5. Já havia o anúncio da cerveja
patrocinadora da selecção da bola, onde três ou quatro moços alucinados
gritavam "O futebol somos nós!" como se quisessem assassinar o
espectador. Agora há o anúncio do supermercado patrocinador da selecção da
bola, com imagens de tribos bárbaras, cuspidores de fogo, explosões, lobos
ferozes e um tom geral de ameaça ao "estrangeiro": "Ouvem
rosnar/ Sabem com quem estão a lidar/ Temos mais olhos que barriga/ E esta fome
já é antiga." Para a próxima, outro patrocinador exibirá a selecção da
bola a mastigar as entranhas dos adversários.

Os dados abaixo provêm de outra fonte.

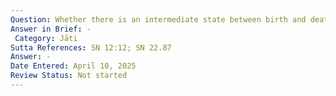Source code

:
 ```yaml
---
Question: Whether there is an intermediate state between birth and death?
Answer in Brief: -
 Category: Jāti
Sutta References: SN 12:12; SN 22.87
Answer: -
Date Entered: April 10, 2025
Review Status: Not started
---
```

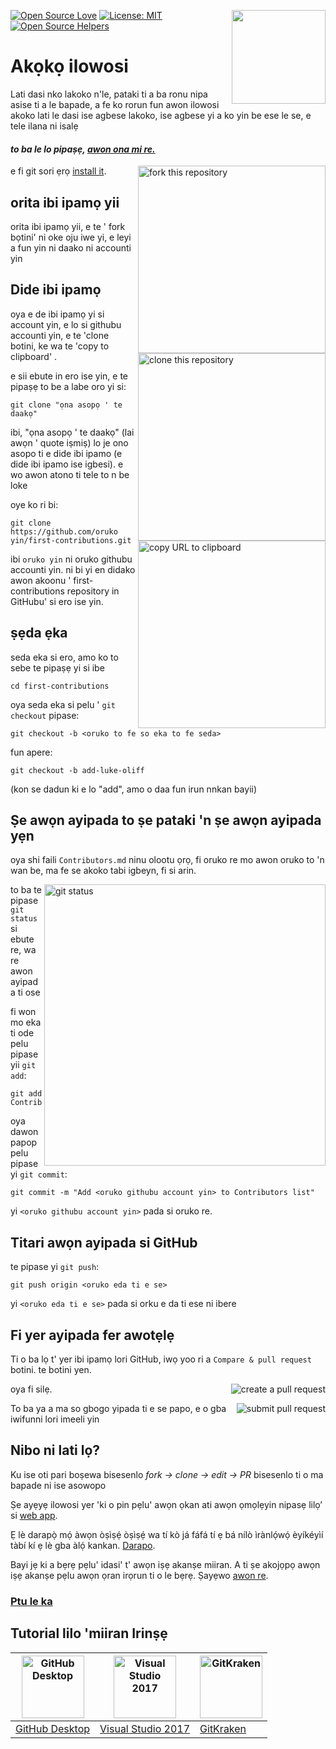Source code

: [![Open Source Love](https://badges.frapsoft.com/os/v1/open-source.svg?v=103)](https://github.com/ellerbrock/open-source-badges/)
[<img align="right" width="150" src="https://firstcontributions.github.io/assets/Readme/join-slack-team.png">](https://join.slack.com/t/firstcontributors/shared_invite/zt-vchl8cde-S0KstI_jyCcGEEj7rSTQiA)
[![License: MIT](https://img.shields.io/badge/License-MIT-green.svg)](https://opensource.org/licenses/MIT)
[![Open Source Helpers](https://www.codetriage.com/roshanjossey/first-contributions/badges/users.svg)](https://www.codetriage.com/roshanjossey/first-contributions)


# Akọkọ ilowosi

Lati dasi nko lakoko n'le, pataki ti a ba ronu nipa asise ti a le bapade, a fe ko rorun fun awon ilowosi akoko lati le dasi 
ise agbese lakoko, ise agbese yi a ko yin be ese le se, e tele ilana ni isalẹ


#### *to ba le lo pipaṣẹ, [awon ona mi re.](#Tutorials-Usin'-Other-Tools)*

<img align="right" width="300" src="https://firstcontributions.github.io/assets/Readme/fork.png" alt="fork this repository" />

e fi git sori ẹrọ [install it](https://help.github.com/articles/set-up-git/).

## orita ibi ipamọ yii
orita ibi ipamọ yii, e te ' fork bọtini' ni oke oju iwe yi, e leyi a fun yin ni daako ni accounti yin

## Dide ibi ipamọ

<img align="right" width="300" src="https://firstcontributions.github.io/assets/Readme/clone.png" alt="clone this repository" />

oya e de ibi ipamọ yi si account yin, e lo si githubu accounti yin, e te 'clone botini, ke wa te 'copy to clipboard'
.

e sii ebute in ero ise yin, e te pipaṣẹ to be a labe oro yi si:

```
git clone "ọna asopọ ' te daakọ"
```

ibi, "ọna asopọ ' te daakọ" (lai awọn ' quote iṣmiṣ) lo je ono asopo ti e dide ibi ipamo (e dide ibi ipamo ise igbesi). e wo awon atono ti tele to n be loke

<img align="right" width="300" src="https://firstcontributions.github.io/assets/Readme/copy-to-clipboard.png" alt="copy URL to clipboard" />

oye ko ri bi:

```
git clone https://github.com/oruko yin/first-contributions.git
```

ibi `oruko yin` ni oruko githubu accounti yin. ni bi yi en didako awon akoonu ' first-contributions repository in GitHubu' si ero ise yin.

## ṣẹda ẹka

seda eka si ero, amo ko to sebe te pipaṣẹ yi si ibe

```
cd first-contributions
```

oya seda eka si  pelu ' `git checkout` pipase:

```
git checkout -b <oruko to fe so eka to fe seda>
```

fun apere:

```
git checkout -b add-luke-oliff
```

(kon se dadun ki e lo "add", amo o daa fun irun nnkan bayii)

## Ṣe awọn ayipada to ṣe pataki 'n ṣe awọn ayipada yẹn

oya shi faili `Contributors.md` ninu olootu ọrọ, fi oruko re mo awon oruko to 'n wan be, ma fe se akoko tabi igbeyn, fi si arin.

<img align="right" width="450" src="https://firstcontributions.github.io/assets/Readme/git-status.png" alt="git status" />

to ba te pipase  `git status` si ebute re, wa re awon ayipada ti ose

fi won mo eka ti ode pelu pipase yii `git add`:

```
git add Contributors.md
```

oya dawon papop pelu pipase yi `git commit`:

```
git commit -m "Add <oruko githubu account yin> to Contributors list"
```

yi `<oruko githubu account yin>` pada si oruko re.

## Titari awọn ayipada si GitHub

te pipase yi `git push`:

```
git push origin <oruko eda ti e se>
```

yi `<oruko eda ti e se>` pada si orku e da ti ese ni ibere

## Fi yer ayipada fer awotẹlẹ

Ti o ba lọ t' yer ibi ipamọ lori GitHub, iwọ yoo ri a  `Compare & pull request` botini.  te botini yen.

<img style="float: right;" src="https://firstcontributions.github.io/assets/Readme/compare-and-pull.png" alt="create a pull request" />

oya fi silẹ.

<img style="float: right;" src="https://firstcontributions.github.io/assets/Readme/submit-pull-request.png" alt="submit pull request" />

To ba ya a ma so gbogo yipada ti e se papo, e o gba iwifunni lori imeeli yin

## Nibo ni lati lọ?

Ku ise oti pari boṣewa bisesenlo _fork -> clone -> edit -> PR_ bisesenlo ti o ma bapade ni ise asowopo

Ṣe ayẹyẹ ilowosi yer 'ki o pin pẹlu' awọn ọkan ati awọn ọmọlẹyin nipasẹ lilọ’ si [web app](https://roshanjossey.github.io/first-contributions/#social-share).

Ẹ lè darapọ̀ mọ́ àwọn òṣìṣẹ́ òṣìṣẹ́ wa tí kò já fáfá tí ẹ bá nílò ìrànlọ́wọ́ èyíkéyìí tàbí kí ẹ lè gba àlọ́ kankan. [Darapo](https://join.slack.com/t/firstcontributors/shared_invite/enQtMzE1MTYwNzI3ODQ0LTZiMDA2OGI2NTYyNjM1MTFiNTc4YTRhZTg4OWZjMzA0ZWZmY2UxYzVkMzI1ZmVmOWI4ODdkZWQwNTM2NDVmNjY).

Bayi jẹ ki a bẹrẹ pẹlu' idasi' t' awọn iṣẹ akanṣe miiran. A ti ṣe akojọpọ awọn iṣẹ akanṣe pẹlu awọn ọran irọrun ti o le bẹrẹ. Ṣayẹwo [awon re](https://roshanjossey.github.io/first-contributions/#project-list).

### [Ptu le ka](../additional-material/git_workflow_scenarios/additional-material.md)

## Tutorial lilo 'miiran Irinṣẹ

|<a href="../github-desktop-tutorial.md"><img alt="GitHub Desktop" src="https://desktop.github.com/images/desktop-icon.svg" width="100"></a>|<a href="../github-windows-vs2017-tutorial.md"><img alt="Visual Studio 2017" src="https://upload.wikimedia.org/wikipedia/commons/c/cd/Visual_Studio_2017_Logo.svg" width="100"></a>|<a href="../gitkraken-tutorial.md"><img alt="GitKraken" src="https://firstcontributions.github.io/assets/Readme/gk-icon.png" width="100"></a>|
|---|---|---|
|[GitHub Desktop](../github-desktop-tutorial.md)|[Visual Studio 2017](../github-windows-vs2017-tutorial.md)|[GitKraken](../gitkraken-tutorial.md)|
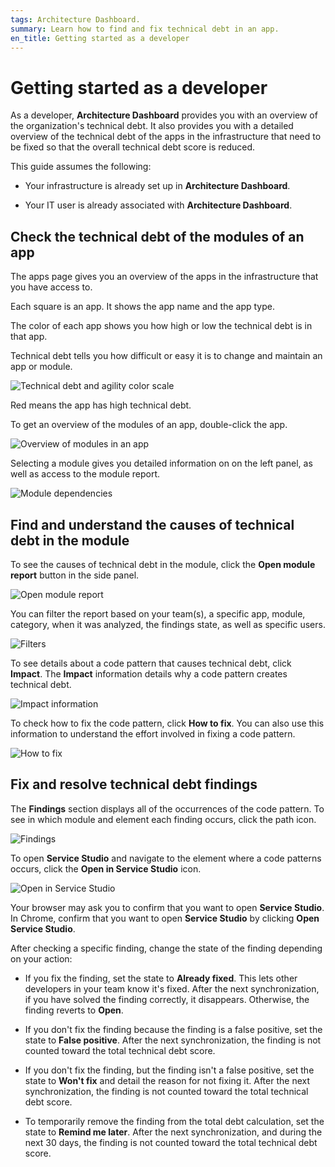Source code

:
 ```yaml
---
tags: Architecture Dashboard.
summary: Learn how to find and fix technical debt in an app.
en_title: Getting started as a developer
---
```


# Getting started as a developer

As a developer, **Architecture Dashboard** provides you with an overview of the organization's technical debt. It also provides you with a detailed overview of the technical debt of the apps in the infrastructure that need to be fixed so that the overall technical debt score is reduced. 

This guide assumes the following:

* Your infrastructure is already set up in **Architecture Dashboard**.

* Your IT user is already associated with **Architecture Dashboard**.

## Check the technical debt of the modules of an app

The apps page gives you an overview of the apps in the infrastructure that you have access to.

Each square is an app. It shows the app name and the app type.

The color of each app shows you how high or low the technical debt is in that app.

Technical debt tells you how difficult or easy it is to change and maintain an app or module.

![Technical debt and agility color scale](images/use-debt-scale-ad.png)

Red means the app has high technical debt.

To get an overview of the modules of an app, double-click the app.  

![Overview of modules in an app](images/use-overview-app-ad.png)

Selecting a module gives you detailed information on on the left panel, as well as access to the module report.

![Module dependencies](images/use-module-dependencies-ad.png)

## Find and understand the causes of technical debt in the module

To see the causes of technical debt in the module, click the **Open module report** button in the side panel.

![Open module report](images/use-report-ad.png)

You can filter the report based on your team(s), a specific app, module, category, when it was analyzed, the findings state, as well as specific users.

![Filters](images/use-filters-ad.png)

To see details about a code pattern that causes technical debt, click **Impact**. The **Impact** information details why a code pattern creates technical debt.

![Impact information](images/use-report-impact-ad.png)

To check how to fix the code pattern, click **How to fix**. You can also use this information to understand the effort involved in fixing a code pattern.

![How to fix](images/use-report-fix-ad.png)

## Fix and resolve technical debt findings

The **Findings** section displays all of the occurrences of the code pattern. To see in which module and element each finding occurs, click the path icon.

![Findings](images/use-findings-ad.png)

To open **Service Studio** and navigate to the element where a code patterns occurs, click the **Open in Service Studio** icon.

![Open in Service Studio](images/use-finding-open-ad.png)

Your browser may ask you to confirm that you want to open **Service Studio**. In Chrome, confirm that you want to open **Service Studio** by clicking **Open Service Studio**.

After checking a specific finding, change the state of the finding depending on your action:

* If you fix the finding, set the state to **Already fixed**. This lets other developers in your team know it's fixed. After the next synchronization, if you have solved the finding correctly, it disappears. Otherwise, the finding reverts to **Open**.

* If you don't fix the finding because the finding is a false positive, set the state to **False positive**. After the next synchronization, the finding is not counted toward the total technical debt score.

* If you don't fix the finding, but the finding isn't a false positive, set the state to **Won't fix** and detail the reason for not fixing it. After the next synchronization, the finding is not counted toward the total technical debt score.

* To temporarily remove the finding from the total debt calculation, set the state to **Remind me later**. After the next synchronization, and during the next 30 days, the finding is not counted toward the total technical debt score.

Ou, se quiserem mesmo meter medo,
o "buraco" da CGD.
6. Isto foi apenas o início.
Seguem-se semanas de autocarros, histéricos, bêbados, sardinhas, o "melhor
do mundo", mensagens das vedetas nas redes sociais, berraria, análises de
peritos, a contagem do tempo que o treinador demora nos lavabos do avião (56
segundos, afiançou um "jornalista") e, se a selecção vencer, 609
milhões de euros para a economia nacional, um sétimo da nova
"injecção" na CGD. Há países malucos de todo. Felizmente, não é o caso
do nosso.
Segunda-feira,
6 de Junho
Uma senhora de esquerda
Graças
a uma entrevista na Visão, conheci a secretária de Estado da Educação,
Alexandra Leitão. Que ser humano encantador! Ela é frontal. Ela é fã de Bruce
Springsteen. Ela é do Sporting. Ela é de esquerda. Ela é "mesmo
lisboeta". Ela é "superavessa" (sic) a maquilhagem. Ela foi
aluna (e colaboradora) de Marcelo, que lhe deu um 18. Ela tem Mandela, Soares e
Salgueiro Maia como "referências políticas". Ela não tem medo. Ela
tem duas filhas. Ela sonha com "igualdade e democratização" no
ensino. Ela lembrou-se de acabar com os "contratos de associação" com
os colégios privados. Ela mantém as filhas inscritas num colégio privado. Ela
viu a aparente contradição apontada nas redes sociais. Ela explica: "As
minhas filhas fizeram o jardim-de-infância e a primária numa escola pública. E
agora estão na Escola Alemã. (...) tem a ver com a opção por um currículo
internacional. Para mim era importante que elas tivessem uma educação com duas
línguas que funcionem quase como maternas, digamos assim. Se assim não fosse,
andariam obviamente numa escola pública."
Ficou
claríssimo. A dra. Leitão quer providenciar aos rebentos um "currículo
internacional", distinção que, no seu entender, o ensino público,
"obviamente" fantástico, não assegura. Mas isso é ela, que além de
dotada intelectual e financeiramente possui consciência social. Sem dinheiro
nem cabeça, a ralé não pode alimentar "opções" assim. Não se espera
que, em vez de patrocinar escolas e sindicatos, o Estado patrocine uma educação
melhorzinha para a descendência dos simples, a qual deve saber o seu lugar e
perceber que daí não sairá. De resto, ao povo basta meia língua e um currículo
nacional, ou o nível de instrução suficiente para aplaudir o fervor igualitário
e democrático de sua excelência, a senhora secretária de Estado.